天井からの光を浴びながら、大声の次は、またわっと泣き出してしまったヒト。どうでもいいけれど、ご飯を踏んでるので、そばによって腕を掴んで注意した。ヒトはちょっと驚いた顔をしたが、足下を指さすとわかってくれたようで「ごめんなさい」と言って慌ててどこうとした。たぶん、謝ったのだろう。「痛い!」そう悲鳴を上げて倒れかけたのを支えてやる。そのまま持ち上げて水場の壁まで運び、残飯の半分を持ってきてあげた。

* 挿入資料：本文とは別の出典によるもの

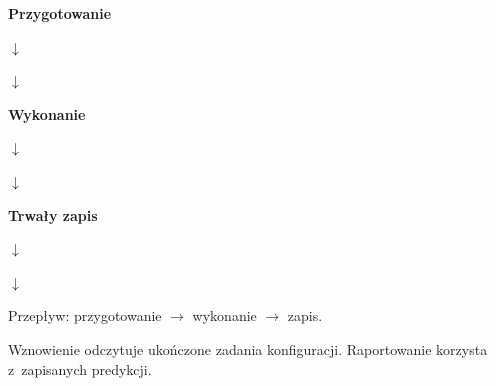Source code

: \begin{minipage}[t]{0.31\linewidth}\centering\textbf{Przygotowanie}\par\medskip
{}\par\smallskip$\downarrow$\par\smallskip{}\par\smallskip$\downarrow$\par\smallskip{}\end{minipage}
\hfill
\begin{minipage}[t]{0.31\linewidth}\centering\textbf{Wykonanie}\par\medskip
{}\par\smallskip$\downarrow$\par\smallskip{}\par\smallskip$\downarrow$\par\smallskip{}\end{minipage}
\hfill
\begin{minipage}[t]{0.31\linewidth}\centering\textbf{Trwały zapis}\par\medskip
{}\par\smallskip$\downarrow$\par\smallskip{}\par\smallskip$\downarrow$\par\smallskip{}\end{minipage}\par\medskip Przepływ: przygotowanie $\longrightarrow$ wykonanie $\longrightarrow$ zapis.\par Wznowienie odczytuje ukończone zadania konfiguracji. Raportowanie korzysta z~zapisanych predykcji.
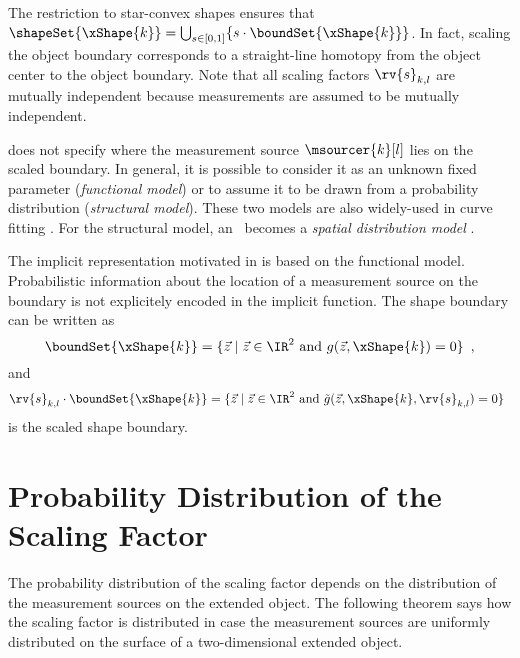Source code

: \documentclass[preprint,1p,11pt]{ISAS_IR}
\begin{document}
 The restriction to star-convex shapes ensures that  $ \shapeSet{\xShape{k}} = \bigcup_{s \in [0,1]}\{ s \cdot \boundSet{\xShape{k}} \}$. In fact, scaling the object boundary corresponds to   a straight-line homotopy from the object center to the object boundary.
Note that all scaling factors  $\rv{s}_{k,l}$  are mutually  independent because measurements are assumed to be mutually independent.
 
 does not specify where the measurement source $\msourcer{k}[l]$ lies on the scaled boundary.
In general, it is possible to consider it as an unknown fixed parameter  (\emph{functional model}) or to assume  it to be drawn from a probability distribution (\emph{structural model}). These two models are also widely-used  in curve fitting \cite{Chernov2009}.
For the structural model, an \rhm\ becomes a \emph{spatial distribution model} \cite{Gilholm2005,G2005}.


 \begin{Remark} The implicit representation motivated in  is based on  the functional model. Probabilistic information about the location of a  measurement source on the boundary is not explicitely encoded in the implicit function.
  The shape boundary can be written as
 \begin{equation}
  \boundSet{\xShape{k}} =\{ \vec{z} \; | \; \vec{z} \in \IR^2 \text{ and }    g(\vec{z},\xShape{k})  = 0   \} \enspace,  
     \end{equation}
     and
     \begin{equation}
     \rv{s}_{k,l}\cdot  \boundSet{\xShape{k}} = \{ \vec{z} \; | \; \vec{z} \in \IR^2 \text{ and }    \tilde{g}(\vec{z},\xShape{k},\rv{s}_{k,l})  = 0   \} \enspace 
     \end{equation}
   is the scaled shape boundary.
  \end{Remark}

 
 




\section{Probability Distribution of the Scaling Factor} 
The probability distribution of the scaling factor depends on the distribution of the measurement sources on the extended object.
The following theorem  says how the scaling factor is distributed in case the measurement sources are uniformly distributed on the surface of a two-dimensional extended object.
 
\end{document}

「くれるの……? でもいいわ。きっともうすぐ出られそうなの。ありがとう、気持ちだけ頂くことにするわ」
どうやら食べないらしい。よかった。本当は全部食べたいくらいお腹が減っていたのだ。別に新参者のヒトに気兼ねしているつもりはなかったけれど、『食べ物を与えようとせず、人族を死なせるのは、殺すと同罪』とか買い主に咎められそうで気が引けていたのだ。これで安心して食事が出来る。

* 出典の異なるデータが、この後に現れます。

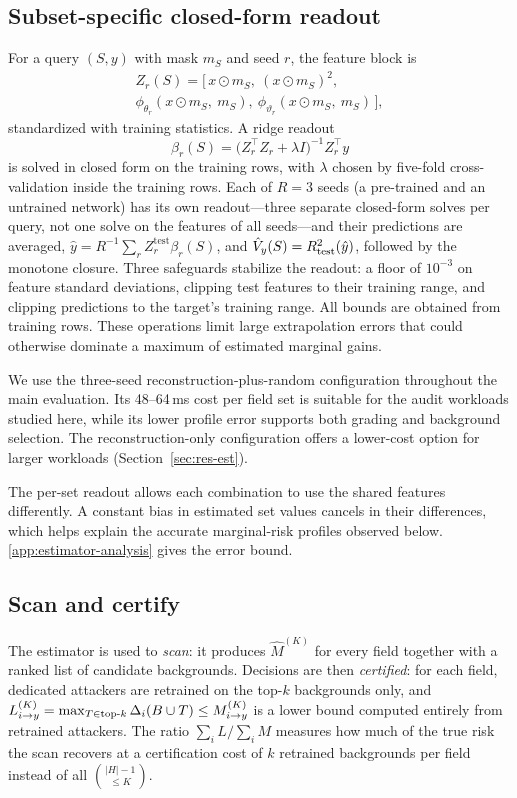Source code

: \subsection{Subset-specific closed-form readout}
For a query $(S,y)$ with mask $m_S$ and seed $r$, the feature block is
\begin{multline}
Z_{r}(S) = \big[\, x\odot m_S,\ (x \odot m_S)^{2},\\ \phi_{\theta_r}(x\odot m_S,\ m_S),\ \phi_{\vartheta_r}(x\odot m_S,\ m_S) \,\big],
\end{multline}
standardized with training statistics. A ridge readout
\begin{equation}\label{eq:ridge}
\beta_{r}(S) = \big(Z_r^{\top} Z_r + \lambda I\big)^{-1} Z_r^{\top} y
\end{equation}
is solved in closed form on the training rows, with $\lambda$ chosen by five-fold
cross-validation inside the training rows. Each of $R=3$ seeds (a pre-trained and an untrained network) has its own
readout---three separate closed-form solves per query, not one solve on the features of all seeds---and their
predictions are averaged, $\hat y = R^{-1}\sum_r Z_r^{\mathrm{test}}\beta_r(S)$, and
$\hat V_y(S)=\Rtwo_{\mathrm{test}}(\hat y)$, followed by the monotone closure. Three safeguards stabilize the readout: a floor of $10^{-3}$ on feature standard deviations, clipping test features to their training range, and clipping predictions to the target's training range. All bounds are obtained from training rows. These operations limit large extrapolation errors that could otherwise dominate a maximum of estimated marginal gains.

We use the three-seed reconstruction-plus-random configuration throughout the main evaluation. Its 48--64\,ms cost per field set is suitable for the audit workloads studied here, while its lower profile error supports both grading and background selection. The reconstruction-only configuration offers a lower-cost option for larger workloads (Section~\ref{sec:res-est}).

The per-set readout allows each combination to use the shared features differently. A constant bias in estimated set values cancels in their differences, which helps explain the accurate marginal-risk profiles observed below. \ref{app:estimator-analysis} gives the error bound.

\subsection{Scan and certify}\label{sec:scan}
The estimator is used to \emph{scan}: it produces $\hat M^{(K)}$ for every field together with a
ranked list of candidate backgrounds. Decisions are then \emph{certified}: for each field,
dedicated attackers are retrained on the top-$k$ backgrounds only, and
$L^{(K)}_{i\to y}=\max_{T\in\text{top-}k}\Delta_i(B\cup T)\le\Mik$ is a lower bound computed
entirely from retrained attackers. The ratio $\sum_i L/\sum_i M$ measures how much of the true
risk the scan recovers at a certification cost of $k$ retrained backgrounds per field instead
of all $\binom{|H|-1}{\le K}$.
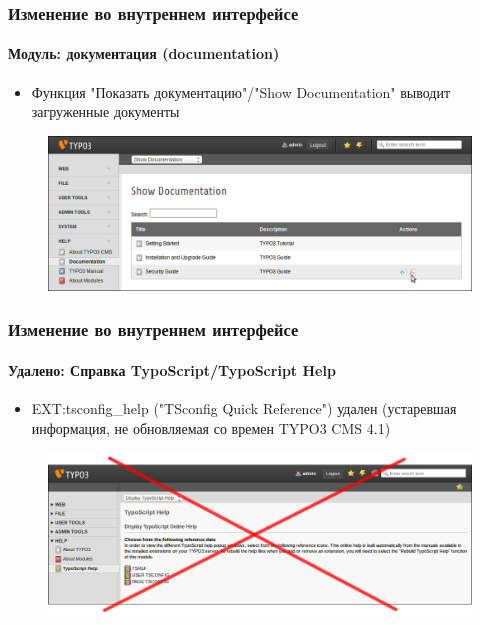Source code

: 
\begin{frame}[fragile]
	\frametitle{Изменение во внутреннем интерфейсе}
	\framesubtitle{Модуль: документация (documentation)}

	\begin{itemize}
		\item Функция "Показать документацию"/"Show Documentation" выводит загруженные документы
	\end{itemize}

	\begin{figure}
		\includegraphics[width=0.95\linewidth]{Images/BackendChanges/ShowDocumentation.png}
	\end{figure}

\end{frame}


\begin{frame}[fragile]
	\frametitle{Изменение во внутреннем интерфейсе}
	\framesubtitle{Удалено: Справка TypoScript/TypoScript Help}

 	\begin{itemize}
		\item EXT:tsconfig\_help ("TSconfig Quick Reference") удален\newline
			\small(устаревшая информация, не обновляемая со времен TYPO3 CMS 4.1)
	\end{itemize}

	\begin{figure}
		\includegraphics[width=0.95\linewidth]{Images/BackendChanges/TypoScriptHelpRemovedCrossed.png}
	\end{figure}

\end{frame}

残飯を両手ですくい、もりもりと口に運ぶ。ヒトはそんな自分をクスクスと笑いながら見ていた。笑われている感じではなかったので放っておくことにした。
「貴重な体験だったのかも知れないわ……。うん、きっと貴重な経験ね」
「お屋敷のお庭に、こんな魔族さんが暮らしていたなんて。メイド達に行っても誰も信じてくれはしないでしょうね」
「ありがとう優しい魔族さん。脚の怪我の手当までしてくれて。私、あなたのことは忘れないわ」
「ねえ、魔族さん。あなた、お名前はなんて言うの? 私はアイーナ。あなたは? ……ふふふ、いやーね、照れてるのかしら。ああ、空が恋しいわ」
「……遅いなぁ、マルエル。誰を呼びに行ったのかしら……もうすぐ、日が暮れちゃうのに……」
「……お腹空いた。……脚痛い。……お腹空いた。私の馬鹿。残飯でも何でも、食べておけばよかった……」
「もう、今日は来ないのかなぁ……。明日にならないと来ないのかなぁ……。お腹空いたぁ……」
ようやく寝入ったのか、定期的にぼやいていた言葉が止んだ。水を飲もうと壁に近づいていくと、ヒトはうっすらと目を開いた。
「魔族さん……。今日のお絵かき、終わった……?」
壁に口をつけて水をすする。ようやく人心地ついて息を吐く。
「お疲れ様。今日も頑張ったね」
一瞥だけくれてヒトとは反対側の壁に行こうとする。
――と、ズボンの裾を掴まれた。思わず振り払いそうになったけれど、古い生地なので破けるかも知れないと、やめておくことにした。
「少し話さない? 魔族さん」
ヒトが隣の地面をぺしぺしと叩いた。どうやらそこに座れと言っているらしい。ズボンの裾は掴まれたままだ。仕方なしにヒトの隣に座った。
そろそろ寝ようかと思っていたのに、と恨めしい視線を送るが、「私ね、このお屋敷に勤めだしてもう4年になるんだぁ」ヒトはなにか語り出した。